Wednesday May 6th 2015 marks another significant victory for justice and the Armenian Community of Toronto. Toronto City Council voted in favour of Motion MM6.7 which reads:
“2015 marks the centenary of the Armenian Genocide.
The Armenian Genocide, the 1st genocide of the 20th century, took place between 1915 and 1917.
On April 24, 1915, the Ottoman Government arrested over 200 Armenian community leaders in Constantinople. They were sent to prison in Anatolia, where most were summarily executed.
Thereafter, thousands upon thousands were subjected to forced labour, massacred or deported.
The Armenian Genocide was the systematic extermination by the Ottoman Empire of its minority Armenian subjects. This atrocity took place during and after World War I in which 1.5 million Armenians were executed.
Recognizing this tragic chapter in history, in 2004, then Mayor David Miller proclaimed April 25, 2004, as Armenian Genocide Day in Toronto.
Councillor Jim Karygiannis, seconded by Councillor Glenn De Baeremaeker, recommends that:
- City Council recognize the 100th Anniversary of the Armenian Genocide to honour the memory of the men, women and children who died.”
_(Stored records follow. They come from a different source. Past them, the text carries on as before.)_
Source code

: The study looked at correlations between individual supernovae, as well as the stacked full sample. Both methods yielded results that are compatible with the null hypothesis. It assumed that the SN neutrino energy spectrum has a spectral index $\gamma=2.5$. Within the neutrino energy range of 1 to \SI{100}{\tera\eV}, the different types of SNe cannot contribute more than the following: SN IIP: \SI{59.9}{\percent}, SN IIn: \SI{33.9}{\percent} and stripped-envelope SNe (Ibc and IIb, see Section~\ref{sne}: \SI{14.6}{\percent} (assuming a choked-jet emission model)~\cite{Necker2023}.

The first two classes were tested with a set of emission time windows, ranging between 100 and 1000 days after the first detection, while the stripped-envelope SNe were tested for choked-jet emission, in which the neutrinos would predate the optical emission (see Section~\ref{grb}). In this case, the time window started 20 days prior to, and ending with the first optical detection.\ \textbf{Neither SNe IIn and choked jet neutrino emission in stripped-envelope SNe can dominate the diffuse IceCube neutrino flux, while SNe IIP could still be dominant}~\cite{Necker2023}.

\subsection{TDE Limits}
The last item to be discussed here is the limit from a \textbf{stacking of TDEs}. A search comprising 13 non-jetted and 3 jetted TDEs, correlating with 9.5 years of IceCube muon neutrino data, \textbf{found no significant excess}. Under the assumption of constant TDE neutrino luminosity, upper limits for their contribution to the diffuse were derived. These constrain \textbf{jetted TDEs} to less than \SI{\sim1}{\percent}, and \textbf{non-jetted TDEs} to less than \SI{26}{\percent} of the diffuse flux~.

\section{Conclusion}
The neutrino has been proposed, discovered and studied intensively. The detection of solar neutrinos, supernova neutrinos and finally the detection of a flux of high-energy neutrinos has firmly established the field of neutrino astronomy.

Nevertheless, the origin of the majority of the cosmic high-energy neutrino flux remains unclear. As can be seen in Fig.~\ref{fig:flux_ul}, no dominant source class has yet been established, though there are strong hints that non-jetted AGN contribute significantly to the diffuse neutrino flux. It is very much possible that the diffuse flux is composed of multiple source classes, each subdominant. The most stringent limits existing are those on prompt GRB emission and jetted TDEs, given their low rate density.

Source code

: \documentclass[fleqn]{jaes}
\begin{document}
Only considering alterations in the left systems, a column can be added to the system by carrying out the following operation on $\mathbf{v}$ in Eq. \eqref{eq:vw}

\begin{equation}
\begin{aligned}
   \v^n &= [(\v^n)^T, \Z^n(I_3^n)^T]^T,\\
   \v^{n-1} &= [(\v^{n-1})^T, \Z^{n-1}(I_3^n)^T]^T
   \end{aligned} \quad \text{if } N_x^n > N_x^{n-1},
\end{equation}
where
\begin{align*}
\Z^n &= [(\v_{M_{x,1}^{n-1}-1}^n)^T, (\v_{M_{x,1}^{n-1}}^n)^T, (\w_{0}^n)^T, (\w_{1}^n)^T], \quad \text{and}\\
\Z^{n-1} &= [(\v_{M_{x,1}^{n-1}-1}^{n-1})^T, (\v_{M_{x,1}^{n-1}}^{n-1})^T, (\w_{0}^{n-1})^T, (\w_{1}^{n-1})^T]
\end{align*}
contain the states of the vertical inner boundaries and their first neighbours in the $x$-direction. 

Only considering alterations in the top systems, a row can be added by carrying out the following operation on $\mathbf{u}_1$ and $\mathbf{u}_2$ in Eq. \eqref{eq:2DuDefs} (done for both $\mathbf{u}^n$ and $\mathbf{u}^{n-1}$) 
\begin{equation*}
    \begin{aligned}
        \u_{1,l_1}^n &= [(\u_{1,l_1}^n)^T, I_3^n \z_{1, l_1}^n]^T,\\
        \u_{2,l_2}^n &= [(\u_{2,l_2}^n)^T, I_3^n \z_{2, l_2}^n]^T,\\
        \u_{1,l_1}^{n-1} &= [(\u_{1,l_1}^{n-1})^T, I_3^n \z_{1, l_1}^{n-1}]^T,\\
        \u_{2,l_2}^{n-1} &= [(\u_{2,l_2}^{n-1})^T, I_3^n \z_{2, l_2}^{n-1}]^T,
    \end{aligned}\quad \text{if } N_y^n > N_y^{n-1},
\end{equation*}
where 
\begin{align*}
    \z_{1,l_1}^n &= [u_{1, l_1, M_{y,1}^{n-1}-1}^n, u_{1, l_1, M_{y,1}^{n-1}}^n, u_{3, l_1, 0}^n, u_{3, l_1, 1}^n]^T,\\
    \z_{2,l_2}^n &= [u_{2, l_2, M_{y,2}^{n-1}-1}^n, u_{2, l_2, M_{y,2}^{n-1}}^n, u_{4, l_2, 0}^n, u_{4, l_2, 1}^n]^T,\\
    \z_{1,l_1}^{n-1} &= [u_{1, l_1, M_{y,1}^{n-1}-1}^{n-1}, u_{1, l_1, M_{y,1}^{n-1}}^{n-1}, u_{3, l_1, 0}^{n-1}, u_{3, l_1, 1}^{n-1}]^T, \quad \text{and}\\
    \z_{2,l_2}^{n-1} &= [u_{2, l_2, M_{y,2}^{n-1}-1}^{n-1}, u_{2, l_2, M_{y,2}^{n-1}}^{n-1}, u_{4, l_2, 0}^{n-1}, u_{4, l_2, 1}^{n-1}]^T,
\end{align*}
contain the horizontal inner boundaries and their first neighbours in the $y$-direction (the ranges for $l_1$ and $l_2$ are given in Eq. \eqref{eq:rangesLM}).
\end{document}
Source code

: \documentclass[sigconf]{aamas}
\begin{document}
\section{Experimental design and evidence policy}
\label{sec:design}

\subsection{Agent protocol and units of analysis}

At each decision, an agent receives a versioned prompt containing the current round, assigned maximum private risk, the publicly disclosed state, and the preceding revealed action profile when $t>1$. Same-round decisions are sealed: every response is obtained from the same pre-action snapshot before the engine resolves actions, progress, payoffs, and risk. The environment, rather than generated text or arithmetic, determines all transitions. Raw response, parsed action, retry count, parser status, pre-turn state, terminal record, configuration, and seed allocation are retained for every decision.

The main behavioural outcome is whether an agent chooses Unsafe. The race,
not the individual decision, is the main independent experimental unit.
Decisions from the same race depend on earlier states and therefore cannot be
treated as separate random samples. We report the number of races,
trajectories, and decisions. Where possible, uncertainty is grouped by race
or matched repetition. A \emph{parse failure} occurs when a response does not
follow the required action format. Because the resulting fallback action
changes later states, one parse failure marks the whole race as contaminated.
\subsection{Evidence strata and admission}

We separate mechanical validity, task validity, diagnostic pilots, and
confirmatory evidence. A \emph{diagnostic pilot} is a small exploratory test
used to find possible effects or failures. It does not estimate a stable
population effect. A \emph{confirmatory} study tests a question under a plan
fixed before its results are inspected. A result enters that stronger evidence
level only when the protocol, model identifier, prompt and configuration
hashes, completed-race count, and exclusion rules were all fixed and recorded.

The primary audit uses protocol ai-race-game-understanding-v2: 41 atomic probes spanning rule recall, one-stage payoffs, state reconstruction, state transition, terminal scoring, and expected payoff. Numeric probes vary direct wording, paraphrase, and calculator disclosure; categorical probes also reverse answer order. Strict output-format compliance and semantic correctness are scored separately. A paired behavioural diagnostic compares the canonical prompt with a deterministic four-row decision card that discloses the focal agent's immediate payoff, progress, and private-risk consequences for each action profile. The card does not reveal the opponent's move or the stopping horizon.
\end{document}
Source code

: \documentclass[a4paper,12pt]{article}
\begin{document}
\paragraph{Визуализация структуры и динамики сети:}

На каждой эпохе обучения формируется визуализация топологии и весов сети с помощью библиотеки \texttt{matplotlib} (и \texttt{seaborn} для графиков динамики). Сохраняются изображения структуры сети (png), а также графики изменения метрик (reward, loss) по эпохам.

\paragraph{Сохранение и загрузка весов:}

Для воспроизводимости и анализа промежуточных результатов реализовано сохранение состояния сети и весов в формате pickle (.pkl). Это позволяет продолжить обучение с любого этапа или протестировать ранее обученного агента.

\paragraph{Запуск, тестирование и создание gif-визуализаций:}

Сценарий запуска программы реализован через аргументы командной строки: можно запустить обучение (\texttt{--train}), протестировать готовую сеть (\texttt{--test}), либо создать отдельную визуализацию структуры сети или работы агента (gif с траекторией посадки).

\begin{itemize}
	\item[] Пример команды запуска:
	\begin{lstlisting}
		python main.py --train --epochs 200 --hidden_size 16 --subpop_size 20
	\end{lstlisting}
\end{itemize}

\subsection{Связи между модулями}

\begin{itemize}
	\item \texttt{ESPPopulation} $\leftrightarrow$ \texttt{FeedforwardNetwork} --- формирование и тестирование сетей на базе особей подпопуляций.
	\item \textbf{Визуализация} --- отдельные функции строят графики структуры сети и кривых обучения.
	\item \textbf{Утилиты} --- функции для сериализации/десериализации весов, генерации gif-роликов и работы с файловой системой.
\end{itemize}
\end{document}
The motion was brought forward by Councillor Jim Karygiannis (Ward 39) and, through strong support from long time friends of the Armenian community including His Worship, Mayor John Tory, Councillor Shelley Carroll (Ward 33), Councillor Norm Kelly (Ward 40), Councillor Josh Matlow (Ward 22), Councillor Raymond Cho (Ward 42) and Councillor Joe Mihevc (Ward 21) assisted us in achieving the two-thirds majority procedurally required to avoid being referred to the Executive Committee. On the other hand, Councillor Giorgio Mammoliti (Ward 7), Councillor John Campbell (Ward 4), Councillor Michelle Berardinetti (Ward 35) and Councillor David Shiner (Ward 24) voted against the motion.
Councillor Karygiannis told the ANC that he “believes it is important for us to remember the lessons of history and uphold the values Canadians hold dear – peace, freedom, democracy and respect. In so doing, we will develop a deeper understanding of our duty and responsibility to our fellow man to ensure that we live in peace and harmony as we work toward a more just and tolerant future for all mankind.”
The adoption of this motion is a display of solidarity with all those who believe in justice and human rights internationally. Dozens of Turkish human rights advocates are at risk in Turkey because they demand that the Turkish government recognise and compensate for the Armenian Genocide. Through motion MM6.7, we have collectively shown that we too stand with those brave individuals who demand change. These bold strokes are what are required to effectively stand up for justice and truly stop efforts to deny the truth and prevent similar crimes in the future.